Why the different attitude towards the commercialization of indigenous peoples on either extreme of the Americas? Exercising the faculties of the praeter-colonial mind, my guess at the time was that the US has a dark history of genocidal violence against its own indigenous populations, whereas in Chile, although racial discrimination is still rampant, there was more ‘mestizaje’ or racial mixing between the Spanish colonizers and the indigenous tribes, such that today many Chileans can see themselves reflected in the image of the proud Colo-Colo, whereas very few Americans could say the same about the Redskins mascot. Indeed, during the political crisis of 2019 that led to the failed attempt to draft a new constitution, more often than not the main symbol people rallied behind was not the Chilean national flag, but the flag of the Mapuche people (a banner called ‘Wenufoye’), and, quite tellingly, the flag of Colo-Colo, as tokens of cultural identity that enjoyed more legitimacy than the state colors themselves.
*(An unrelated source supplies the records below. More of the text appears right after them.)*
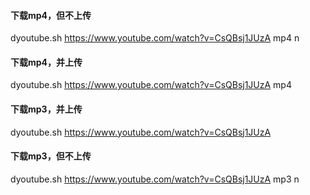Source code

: #### 下载mp4，但不上传
dyoutube.sh https://www.youtube.com/watch?v=CsQBsj1JUzA mp4 n  

#### 下载mp4，并上传
dyoutube.sh https://www.youtube.com/watch?v=CsQBsj1JUzA mp4  

#### 下载mp3，并上传
dyoutube.sh https://www.youtube.com/watch?v=CsQBsj1JUzA  

#### 下载mp3，但不上传
dyoutube.sh https://www.youtube.com/watch?v=CsQBsj1JUzA mp3 n  
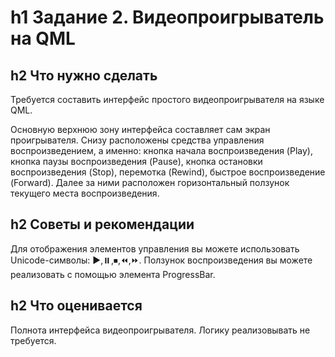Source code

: h1 Задание 2. Видеопроигрыватель на QML
=======================================

h2 Что нужно сделать
--------------------

Требуется составить интерфейс простого видеопроигрывателя на языке QML.

Основную верхнюю зону интерфейса составляет сам экран проигрывателя. Снизу расположены средства управления воспроизведением, а именно: кнопка начала воспроизведения (Play), кнопка паузы воспроизведения (Pause), кнопка остановки воспроизведения (Stop), перемотка (Rewind), быстрое воспроизведение (Forward). Далее за ними расположен горизонтальный ползунок текущего места воспроизведения.

h2 Советы и рекомендации
------------------------

Для отображения элементов управления вы можете использовать Unicode-символы: ▶️,⏸️,⏹,⏪️,⏩️. Ползунок воспроизведения вы можете реализовать с помощью элемента ProgressBar.

h2 Что оценивается
------------------

Полнота интерфейса видеопроигрывателя. Логику реализовывать не требуется.
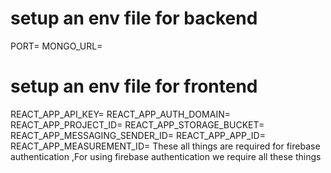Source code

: # setup an env file for backend
 PORT=
 MONGO_URL=

# setup an env file for frontend
REACT_APP_API_KEY=
REACT_APP_AUTH_DOMAIN=
REACT_APP_PROJECT_ID=
REACT_APP_STORAGE_BUCKET=
REACT_APP_MESSAGING_SENDER_ID=
REACT_APP_APP_ID=
REACT_APP_MEASUREMENT_ID=
These all things are required for firebase authentication ,For using firebase authentication we require all these things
Now, the culture wars are only a small part of the existential battles of today, especially when there are far more pressing issues to consider than who’s on the wrapper of a candy bar or on a box of pancake mix, or which mascot we are rooting for on our day off. Bill Maher put it best when he said: ‘ISIS throws gay people off buildings; maybe there are bigger battles to fight’ (Maher 2024, 116). It is to these more tangible battles, the real wars of our time, that I turn next, always mindful of the fact that these real wars are fought with words and narratives as much as they are with tanks and artillery (Patrikarakos 2017).
Wars, Big and Small
Carl von Clausewitz, a nineteenth century Prussian officer whose work On War became the cornerstone of modern security studies, once wrote that politics ‘is the womb in which war develops – where its outlines already exist in their hidden rudimentary form, like the characteristics of living creatures in their embryos’ (Clausewitz 2007, 100). Accordingly, he coined one of his most memorable phrases: ‘War is merely the continuation of policy by other means’ (Ibid, 28).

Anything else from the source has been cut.